• _REQUIRED WORK_: What is the number of lines in the data that contain "Check"? Nothing besides that number, please.

Saved entries
--- START ---
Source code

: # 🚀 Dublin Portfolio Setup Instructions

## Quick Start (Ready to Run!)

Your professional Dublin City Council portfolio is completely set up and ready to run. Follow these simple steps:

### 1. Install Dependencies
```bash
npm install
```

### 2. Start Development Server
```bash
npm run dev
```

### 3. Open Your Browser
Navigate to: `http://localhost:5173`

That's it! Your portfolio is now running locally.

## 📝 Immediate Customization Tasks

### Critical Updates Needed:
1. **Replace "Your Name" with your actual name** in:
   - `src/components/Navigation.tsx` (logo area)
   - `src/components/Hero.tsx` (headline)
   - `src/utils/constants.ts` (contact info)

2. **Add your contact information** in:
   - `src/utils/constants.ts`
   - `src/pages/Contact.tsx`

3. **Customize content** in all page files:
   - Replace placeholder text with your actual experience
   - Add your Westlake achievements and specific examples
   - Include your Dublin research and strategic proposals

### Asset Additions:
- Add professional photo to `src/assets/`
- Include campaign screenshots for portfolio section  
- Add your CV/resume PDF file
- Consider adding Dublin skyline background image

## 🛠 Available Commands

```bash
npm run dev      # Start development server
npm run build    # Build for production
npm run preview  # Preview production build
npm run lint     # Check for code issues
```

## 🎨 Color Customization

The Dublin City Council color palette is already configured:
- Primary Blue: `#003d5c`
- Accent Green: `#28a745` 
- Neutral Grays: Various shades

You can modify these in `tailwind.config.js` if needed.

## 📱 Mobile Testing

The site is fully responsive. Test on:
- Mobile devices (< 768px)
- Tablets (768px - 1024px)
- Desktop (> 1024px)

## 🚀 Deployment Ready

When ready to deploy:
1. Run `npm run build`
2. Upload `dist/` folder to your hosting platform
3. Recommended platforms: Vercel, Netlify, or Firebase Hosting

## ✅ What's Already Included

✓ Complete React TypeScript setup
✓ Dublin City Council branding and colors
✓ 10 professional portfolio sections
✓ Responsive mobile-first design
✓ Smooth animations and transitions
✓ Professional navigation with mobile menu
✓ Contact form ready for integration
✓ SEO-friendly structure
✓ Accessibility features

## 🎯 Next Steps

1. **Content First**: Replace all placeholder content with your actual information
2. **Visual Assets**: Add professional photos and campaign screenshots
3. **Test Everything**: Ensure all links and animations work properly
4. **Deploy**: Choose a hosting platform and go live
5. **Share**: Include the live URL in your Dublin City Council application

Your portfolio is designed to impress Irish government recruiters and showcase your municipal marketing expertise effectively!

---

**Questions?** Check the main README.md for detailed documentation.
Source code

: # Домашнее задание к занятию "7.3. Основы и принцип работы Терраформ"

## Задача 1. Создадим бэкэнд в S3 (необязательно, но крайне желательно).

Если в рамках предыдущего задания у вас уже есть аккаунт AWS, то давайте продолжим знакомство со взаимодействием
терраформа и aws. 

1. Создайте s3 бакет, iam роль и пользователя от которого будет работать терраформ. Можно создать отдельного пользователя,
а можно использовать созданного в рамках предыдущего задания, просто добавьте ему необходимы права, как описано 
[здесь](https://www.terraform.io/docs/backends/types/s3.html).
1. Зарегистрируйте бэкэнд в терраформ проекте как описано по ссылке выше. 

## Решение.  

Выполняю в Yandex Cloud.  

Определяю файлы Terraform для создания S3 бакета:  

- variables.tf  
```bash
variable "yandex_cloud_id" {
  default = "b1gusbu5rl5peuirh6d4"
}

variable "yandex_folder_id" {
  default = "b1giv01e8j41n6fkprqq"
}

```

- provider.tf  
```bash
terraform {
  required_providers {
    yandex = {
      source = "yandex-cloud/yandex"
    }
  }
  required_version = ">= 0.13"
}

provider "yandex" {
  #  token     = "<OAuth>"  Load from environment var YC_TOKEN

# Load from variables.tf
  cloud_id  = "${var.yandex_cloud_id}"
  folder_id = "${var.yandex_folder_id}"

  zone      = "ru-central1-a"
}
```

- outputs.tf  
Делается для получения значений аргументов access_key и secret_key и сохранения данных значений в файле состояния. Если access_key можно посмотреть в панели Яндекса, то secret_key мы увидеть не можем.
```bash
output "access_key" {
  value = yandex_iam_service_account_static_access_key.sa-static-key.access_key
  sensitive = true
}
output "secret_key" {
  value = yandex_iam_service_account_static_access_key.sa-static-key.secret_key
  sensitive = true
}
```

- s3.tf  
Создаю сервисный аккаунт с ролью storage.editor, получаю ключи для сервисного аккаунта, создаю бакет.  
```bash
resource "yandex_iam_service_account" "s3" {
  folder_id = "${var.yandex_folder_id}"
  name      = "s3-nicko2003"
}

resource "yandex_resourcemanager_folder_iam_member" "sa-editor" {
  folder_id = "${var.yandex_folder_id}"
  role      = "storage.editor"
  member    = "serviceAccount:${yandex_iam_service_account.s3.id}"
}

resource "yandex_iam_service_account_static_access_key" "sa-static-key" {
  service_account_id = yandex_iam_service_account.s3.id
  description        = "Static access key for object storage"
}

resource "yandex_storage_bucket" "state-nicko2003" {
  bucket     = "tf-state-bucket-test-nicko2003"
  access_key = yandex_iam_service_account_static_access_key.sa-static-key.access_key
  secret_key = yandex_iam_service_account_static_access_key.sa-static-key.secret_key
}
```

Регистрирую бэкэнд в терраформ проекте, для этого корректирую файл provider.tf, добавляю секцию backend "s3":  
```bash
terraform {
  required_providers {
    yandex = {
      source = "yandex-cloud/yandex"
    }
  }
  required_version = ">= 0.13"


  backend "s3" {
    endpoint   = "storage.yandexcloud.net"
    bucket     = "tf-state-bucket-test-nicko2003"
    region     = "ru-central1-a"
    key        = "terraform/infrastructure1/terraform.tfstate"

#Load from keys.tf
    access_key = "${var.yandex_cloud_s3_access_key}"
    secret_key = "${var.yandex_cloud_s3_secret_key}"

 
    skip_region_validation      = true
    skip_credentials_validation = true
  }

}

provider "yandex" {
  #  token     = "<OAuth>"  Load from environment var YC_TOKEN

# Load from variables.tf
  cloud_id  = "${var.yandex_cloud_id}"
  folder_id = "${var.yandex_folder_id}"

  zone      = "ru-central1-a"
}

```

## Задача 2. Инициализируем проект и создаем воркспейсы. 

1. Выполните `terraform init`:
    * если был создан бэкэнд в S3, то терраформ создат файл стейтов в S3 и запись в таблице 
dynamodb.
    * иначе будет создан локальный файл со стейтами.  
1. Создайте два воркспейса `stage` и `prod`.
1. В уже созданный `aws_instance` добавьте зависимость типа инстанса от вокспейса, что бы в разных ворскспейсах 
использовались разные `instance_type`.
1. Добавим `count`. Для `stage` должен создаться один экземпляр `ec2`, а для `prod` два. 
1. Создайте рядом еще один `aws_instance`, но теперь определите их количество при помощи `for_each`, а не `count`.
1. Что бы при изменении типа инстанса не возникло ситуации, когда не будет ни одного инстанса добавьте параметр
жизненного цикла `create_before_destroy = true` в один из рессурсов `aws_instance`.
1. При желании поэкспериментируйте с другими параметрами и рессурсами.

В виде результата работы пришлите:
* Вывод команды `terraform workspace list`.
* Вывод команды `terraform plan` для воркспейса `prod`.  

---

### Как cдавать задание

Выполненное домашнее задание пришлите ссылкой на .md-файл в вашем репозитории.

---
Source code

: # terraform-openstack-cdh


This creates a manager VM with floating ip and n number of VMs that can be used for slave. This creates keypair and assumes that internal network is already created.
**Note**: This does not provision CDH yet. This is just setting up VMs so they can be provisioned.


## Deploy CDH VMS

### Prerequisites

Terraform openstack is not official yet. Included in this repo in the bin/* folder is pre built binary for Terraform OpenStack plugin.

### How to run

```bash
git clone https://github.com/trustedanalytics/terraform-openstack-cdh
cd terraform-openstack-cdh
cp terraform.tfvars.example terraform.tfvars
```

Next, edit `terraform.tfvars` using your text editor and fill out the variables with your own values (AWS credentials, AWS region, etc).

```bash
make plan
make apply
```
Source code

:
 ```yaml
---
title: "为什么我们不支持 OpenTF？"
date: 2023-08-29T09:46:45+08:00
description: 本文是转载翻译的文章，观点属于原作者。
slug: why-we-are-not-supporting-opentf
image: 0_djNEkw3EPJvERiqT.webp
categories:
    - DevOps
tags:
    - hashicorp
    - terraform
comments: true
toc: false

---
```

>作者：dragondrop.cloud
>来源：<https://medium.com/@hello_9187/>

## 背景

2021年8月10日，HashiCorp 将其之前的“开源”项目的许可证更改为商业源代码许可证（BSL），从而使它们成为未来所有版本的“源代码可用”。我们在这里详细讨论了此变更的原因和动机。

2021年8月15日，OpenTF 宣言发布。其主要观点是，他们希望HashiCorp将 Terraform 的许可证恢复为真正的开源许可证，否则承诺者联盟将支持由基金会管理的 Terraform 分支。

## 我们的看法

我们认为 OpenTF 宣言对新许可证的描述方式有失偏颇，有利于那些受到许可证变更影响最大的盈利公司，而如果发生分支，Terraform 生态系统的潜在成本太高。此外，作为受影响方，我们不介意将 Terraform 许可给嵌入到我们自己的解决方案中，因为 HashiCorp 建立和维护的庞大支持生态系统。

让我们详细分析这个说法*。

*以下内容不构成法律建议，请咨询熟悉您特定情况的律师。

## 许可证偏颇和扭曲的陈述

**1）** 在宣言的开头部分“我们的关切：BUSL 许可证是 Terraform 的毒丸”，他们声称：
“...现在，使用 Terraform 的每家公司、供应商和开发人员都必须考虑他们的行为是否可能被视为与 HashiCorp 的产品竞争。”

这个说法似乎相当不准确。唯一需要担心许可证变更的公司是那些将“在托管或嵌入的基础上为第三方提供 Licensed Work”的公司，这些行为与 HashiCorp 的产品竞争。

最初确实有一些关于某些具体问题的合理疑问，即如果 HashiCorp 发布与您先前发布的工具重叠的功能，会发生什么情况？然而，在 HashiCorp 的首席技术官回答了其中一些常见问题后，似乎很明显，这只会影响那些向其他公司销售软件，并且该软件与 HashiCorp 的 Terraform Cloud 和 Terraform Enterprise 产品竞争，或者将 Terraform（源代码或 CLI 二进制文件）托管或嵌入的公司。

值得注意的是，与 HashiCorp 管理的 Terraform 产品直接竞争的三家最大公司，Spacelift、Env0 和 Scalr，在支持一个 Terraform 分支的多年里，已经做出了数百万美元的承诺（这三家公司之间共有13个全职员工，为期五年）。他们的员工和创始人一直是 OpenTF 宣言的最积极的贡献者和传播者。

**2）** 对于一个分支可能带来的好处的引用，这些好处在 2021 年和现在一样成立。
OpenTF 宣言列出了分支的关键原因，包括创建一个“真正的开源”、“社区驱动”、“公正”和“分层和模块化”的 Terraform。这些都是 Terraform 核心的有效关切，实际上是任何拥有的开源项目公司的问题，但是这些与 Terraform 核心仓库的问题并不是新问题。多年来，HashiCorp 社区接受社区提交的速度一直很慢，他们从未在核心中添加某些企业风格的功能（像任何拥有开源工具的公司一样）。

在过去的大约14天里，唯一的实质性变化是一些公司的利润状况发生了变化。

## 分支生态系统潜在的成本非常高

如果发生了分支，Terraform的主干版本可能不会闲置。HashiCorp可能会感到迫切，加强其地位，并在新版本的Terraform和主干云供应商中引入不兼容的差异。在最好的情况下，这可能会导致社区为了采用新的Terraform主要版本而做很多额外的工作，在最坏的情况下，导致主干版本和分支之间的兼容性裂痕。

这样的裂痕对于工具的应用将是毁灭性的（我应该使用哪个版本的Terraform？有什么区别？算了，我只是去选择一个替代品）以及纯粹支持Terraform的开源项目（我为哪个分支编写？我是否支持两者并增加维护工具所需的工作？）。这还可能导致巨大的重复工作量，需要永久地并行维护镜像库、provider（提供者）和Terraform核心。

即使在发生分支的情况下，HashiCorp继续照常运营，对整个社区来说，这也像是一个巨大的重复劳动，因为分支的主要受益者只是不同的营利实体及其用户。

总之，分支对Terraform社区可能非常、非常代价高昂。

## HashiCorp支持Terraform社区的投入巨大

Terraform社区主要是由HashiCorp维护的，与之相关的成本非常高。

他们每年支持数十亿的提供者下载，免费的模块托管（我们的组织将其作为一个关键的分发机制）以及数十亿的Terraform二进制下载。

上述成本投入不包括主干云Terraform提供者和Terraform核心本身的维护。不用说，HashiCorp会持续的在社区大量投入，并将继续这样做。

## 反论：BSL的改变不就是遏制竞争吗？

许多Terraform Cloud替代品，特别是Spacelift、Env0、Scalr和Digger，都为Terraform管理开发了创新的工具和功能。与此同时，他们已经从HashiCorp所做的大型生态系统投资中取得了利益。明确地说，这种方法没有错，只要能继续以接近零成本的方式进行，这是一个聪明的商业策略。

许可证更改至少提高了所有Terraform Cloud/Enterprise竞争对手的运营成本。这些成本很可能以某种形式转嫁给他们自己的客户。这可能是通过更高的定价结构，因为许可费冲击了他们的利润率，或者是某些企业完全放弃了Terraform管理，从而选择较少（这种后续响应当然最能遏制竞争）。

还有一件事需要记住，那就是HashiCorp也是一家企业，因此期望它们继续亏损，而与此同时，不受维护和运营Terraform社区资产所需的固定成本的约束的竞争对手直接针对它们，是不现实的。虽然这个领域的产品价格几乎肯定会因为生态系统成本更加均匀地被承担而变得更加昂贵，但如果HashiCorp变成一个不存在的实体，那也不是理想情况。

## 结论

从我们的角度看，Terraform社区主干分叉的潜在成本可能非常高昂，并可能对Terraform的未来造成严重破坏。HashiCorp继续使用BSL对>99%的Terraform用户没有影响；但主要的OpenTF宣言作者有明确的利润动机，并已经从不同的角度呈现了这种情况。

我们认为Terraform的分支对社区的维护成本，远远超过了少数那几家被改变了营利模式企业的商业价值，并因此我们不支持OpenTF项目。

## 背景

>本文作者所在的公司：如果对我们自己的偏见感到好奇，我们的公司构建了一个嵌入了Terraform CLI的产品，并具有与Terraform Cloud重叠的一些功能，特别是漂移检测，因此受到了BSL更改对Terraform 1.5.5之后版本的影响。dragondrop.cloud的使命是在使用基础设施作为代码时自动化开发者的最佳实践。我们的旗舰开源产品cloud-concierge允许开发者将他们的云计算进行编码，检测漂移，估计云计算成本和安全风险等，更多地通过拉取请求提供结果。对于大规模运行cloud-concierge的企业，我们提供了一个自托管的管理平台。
--- END ---
• _EXERCISE ANSWER_: 2